Taşrada yayın hayatını sürdüren dergilerin, yayınevlerinin sesini metropollere ve bölge dışına duyurabilme koşulları sınırlı. Dağıtım ve tanıtım alanında zorluklar yaşanıyor. Dergi okuyucusuna ulaşabiliyor mu? Okuyucudan nasıl tepkiler alıyorsunuz?
Önceki dönemlere göre sesini duyurma imkânları arttı. Sosyal medyanın sağladığı imkânlar dağıtım ve tanıtım noktasındaki sınırları kaldırdı. Okuyuculara ulaşmak kolaylaştı. Kitapçılar, dergileri satış rakamları, kar oranları ve uğraşı olarak zaman almasından dolayı dergilere ilgi göstermemektedirler. Şehirlerde bağımsız kitapçılar yerine şirket zinciri kitapçılar ön plana çıktı. Bazen PTT’den kaynaklanan ulaşım arızaları okuyuculara dergi ulaşımını yavaşlatıyor. Dergilerin dağıtımı çok maliyetli hale geldi. Sanal ortamın imkânları bu zorlukları kısmen azaltmaktadır. Dergilerin kalite olarak okuyucuların beklentilerini karşılaması gerekiyor. Okurların dergi ve kitaplara yeterli ilgisi bulunmuyorsa; bunda fikir ve edebiyat ürünü üreten insanların insanlığın vicdanının sesi olamamalarının, geleceği okuyamamalarının ve kendilerine yabancılaşmalarının etkisi vardır. Kalem sahipleri; kalemlerini satılığa çıkarıp, ihalelere çıkarırlarsa okurda onları sahiplenmeyecektir. Ancak iyi yazıların yer aldığı dergilerin okuyucu tarafından her zaman görülme ve ulaşılma imkânı var.

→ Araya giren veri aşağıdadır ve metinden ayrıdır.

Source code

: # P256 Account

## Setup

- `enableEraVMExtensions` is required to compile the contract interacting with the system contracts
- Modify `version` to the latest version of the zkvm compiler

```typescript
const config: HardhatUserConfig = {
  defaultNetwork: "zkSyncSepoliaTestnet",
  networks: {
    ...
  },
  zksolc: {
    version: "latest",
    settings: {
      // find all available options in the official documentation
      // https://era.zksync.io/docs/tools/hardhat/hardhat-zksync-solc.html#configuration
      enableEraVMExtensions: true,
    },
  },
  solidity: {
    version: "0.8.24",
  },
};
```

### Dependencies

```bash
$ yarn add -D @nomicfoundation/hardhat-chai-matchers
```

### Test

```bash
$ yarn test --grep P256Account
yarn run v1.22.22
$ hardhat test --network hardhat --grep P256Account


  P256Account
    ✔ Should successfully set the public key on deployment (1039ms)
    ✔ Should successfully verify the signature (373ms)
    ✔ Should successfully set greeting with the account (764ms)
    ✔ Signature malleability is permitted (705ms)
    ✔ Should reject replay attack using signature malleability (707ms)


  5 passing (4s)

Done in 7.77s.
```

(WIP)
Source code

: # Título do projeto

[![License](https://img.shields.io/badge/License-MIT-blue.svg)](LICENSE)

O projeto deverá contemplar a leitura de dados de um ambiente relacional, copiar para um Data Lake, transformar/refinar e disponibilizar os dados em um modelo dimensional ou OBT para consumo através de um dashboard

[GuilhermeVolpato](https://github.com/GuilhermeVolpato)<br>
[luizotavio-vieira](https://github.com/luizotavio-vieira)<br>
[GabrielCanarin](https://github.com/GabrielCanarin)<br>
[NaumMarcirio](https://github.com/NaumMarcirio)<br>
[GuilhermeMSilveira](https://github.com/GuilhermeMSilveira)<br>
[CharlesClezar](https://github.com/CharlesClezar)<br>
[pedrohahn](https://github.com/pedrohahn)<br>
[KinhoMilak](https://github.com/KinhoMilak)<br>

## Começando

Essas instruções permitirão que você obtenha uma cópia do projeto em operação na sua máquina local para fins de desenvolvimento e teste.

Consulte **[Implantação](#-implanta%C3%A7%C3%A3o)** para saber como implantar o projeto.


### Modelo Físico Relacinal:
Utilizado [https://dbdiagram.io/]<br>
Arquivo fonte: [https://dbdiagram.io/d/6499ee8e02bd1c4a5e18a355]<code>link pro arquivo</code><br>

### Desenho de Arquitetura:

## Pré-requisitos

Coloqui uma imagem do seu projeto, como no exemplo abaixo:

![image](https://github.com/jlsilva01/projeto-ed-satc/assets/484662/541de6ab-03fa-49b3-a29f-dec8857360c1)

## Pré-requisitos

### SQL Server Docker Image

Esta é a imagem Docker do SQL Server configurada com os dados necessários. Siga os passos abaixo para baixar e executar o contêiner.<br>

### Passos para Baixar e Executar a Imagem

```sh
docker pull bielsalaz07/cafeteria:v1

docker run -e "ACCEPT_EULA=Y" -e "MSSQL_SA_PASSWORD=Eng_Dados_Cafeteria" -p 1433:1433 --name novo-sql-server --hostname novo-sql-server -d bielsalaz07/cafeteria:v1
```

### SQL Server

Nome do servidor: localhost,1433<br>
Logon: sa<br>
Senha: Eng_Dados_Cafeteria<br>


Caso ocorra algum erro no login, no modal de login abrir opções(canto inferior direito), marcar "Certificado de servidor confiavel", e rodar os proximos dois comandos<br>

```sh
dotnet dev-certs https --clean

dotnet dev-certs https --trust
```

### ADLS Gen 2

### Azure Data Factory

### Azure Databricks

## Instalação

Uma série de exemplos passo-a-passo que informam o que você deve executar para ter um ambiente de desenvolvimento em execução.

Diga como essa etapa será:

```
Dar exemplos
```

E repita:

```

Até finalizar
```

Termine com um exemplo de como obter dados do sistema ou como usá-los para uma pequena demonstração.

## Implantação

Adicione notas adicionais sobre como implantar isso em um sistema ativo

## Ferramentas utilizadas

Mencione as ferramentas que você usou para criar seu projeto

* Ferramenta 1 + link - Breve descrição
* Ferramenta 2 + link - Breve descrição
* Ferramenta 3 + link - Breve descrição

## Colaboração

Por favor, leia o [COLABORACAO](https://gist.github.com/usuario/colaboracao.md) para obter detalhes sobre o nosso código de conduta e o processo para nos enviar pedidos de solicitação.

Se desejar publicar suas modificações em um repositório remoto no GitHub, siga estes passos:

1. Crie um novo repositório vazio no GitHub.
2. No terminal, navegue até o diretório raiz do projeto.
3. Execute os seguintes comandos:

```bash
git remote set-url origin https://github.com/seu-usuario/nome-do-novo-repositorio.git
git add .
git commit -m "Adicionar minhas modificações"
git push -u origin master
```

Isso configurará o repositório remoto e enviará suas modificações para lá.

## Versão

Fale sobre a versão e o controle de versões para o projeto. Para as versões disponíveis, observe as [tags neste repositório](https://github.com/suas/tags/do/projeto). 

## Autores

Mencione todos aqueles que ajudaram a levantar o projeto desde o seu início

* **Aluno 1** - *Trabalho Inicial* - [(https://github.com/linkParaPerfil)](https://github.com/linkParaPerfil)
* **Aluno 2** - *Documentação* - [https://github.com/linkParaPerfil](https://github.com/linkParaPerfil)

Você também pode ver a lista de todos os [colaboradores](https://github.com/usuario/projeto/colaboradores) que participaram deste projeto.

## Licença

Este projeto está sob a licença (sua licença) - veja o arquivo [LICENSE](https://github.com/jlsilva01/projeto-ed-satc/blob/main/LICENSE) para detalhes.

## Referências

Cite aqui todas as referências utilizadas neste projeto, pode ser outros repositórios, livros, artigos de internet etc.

Taşra şiirin yükünü taşıyor, Merkez karaborsada satıyor.
Taşra dergisi olarak görülmek sizi rahatsız ediyor mu?
Türkiye’nin marazi düşünce alışkanlıklarından biri de Taşra- Merkez gerilimidir. Osmanlıdan Cumhuriyete aktarılan bürokratik zihniyetin ürettiği kavramlardan biri de Taşra- Merkez ilişkisidir. Bürokratik kavram ne yazık ki düşünce ve edebiyat ürünlerine yönelik tanımlama ölçüsü haline geldi. Gerçeklikte ise böylesi durum yok. Adres yeri olarak İstanbul gösteren dergiler Merkez, İstanbul dışında bir ilin adresiyle çıkmak Taşra olarak algılanıyor. Edebiyat ve düşünce bürokrasisi aynen yönetim alanında olduğu gibi kendi sanal iktidarını sürdürmek için kendi dışındakini mahkum etmek için bu argümana sarılıyor. Biz olduğumuz ve yaşam bulduğumuz yeri merkez olarak görüyoruz. Önemli olan derginin hangi köyde, ilçede, şehirde çıktığı değildir. Önemli olan yazı ve düşüncenin namusuna sahip çıkan bir çizgide yayın yapabilmektir. Dergi serüvenimizde egemen olan yazar ve entelektüellerin zihin kalıplarıyla hareket etmiyoruz. Taşrada bir dergi olduğumuzu düşünen zihinlerin kendilerini bu hastalıktan bir an önce kurtarmalarını tavsiye ederim. Böyle gören ve görmeye devam eden kişiler bu ölçü ile hem kendilerini farkında olmadan bir zindana hapsetmiş oluyor, hem de düşünce-edebiyatın birçok güzelliğini görmekten mahrum kalıyorlar. Bizi böyle görenlere sadece üzülüyoruz. Çünkü bu anlayış onların bizi anlamalarını engelliyor. Bizi anlamamaları da onlara çok şey kaybettiriyor.
Her sayı 150- 200 sayfalık bir dergi ile karşı karşıyayız. Hayli maliyetli bir iş gibi görünüyor. Bu “Değirmen’in suyu nerden geliyor?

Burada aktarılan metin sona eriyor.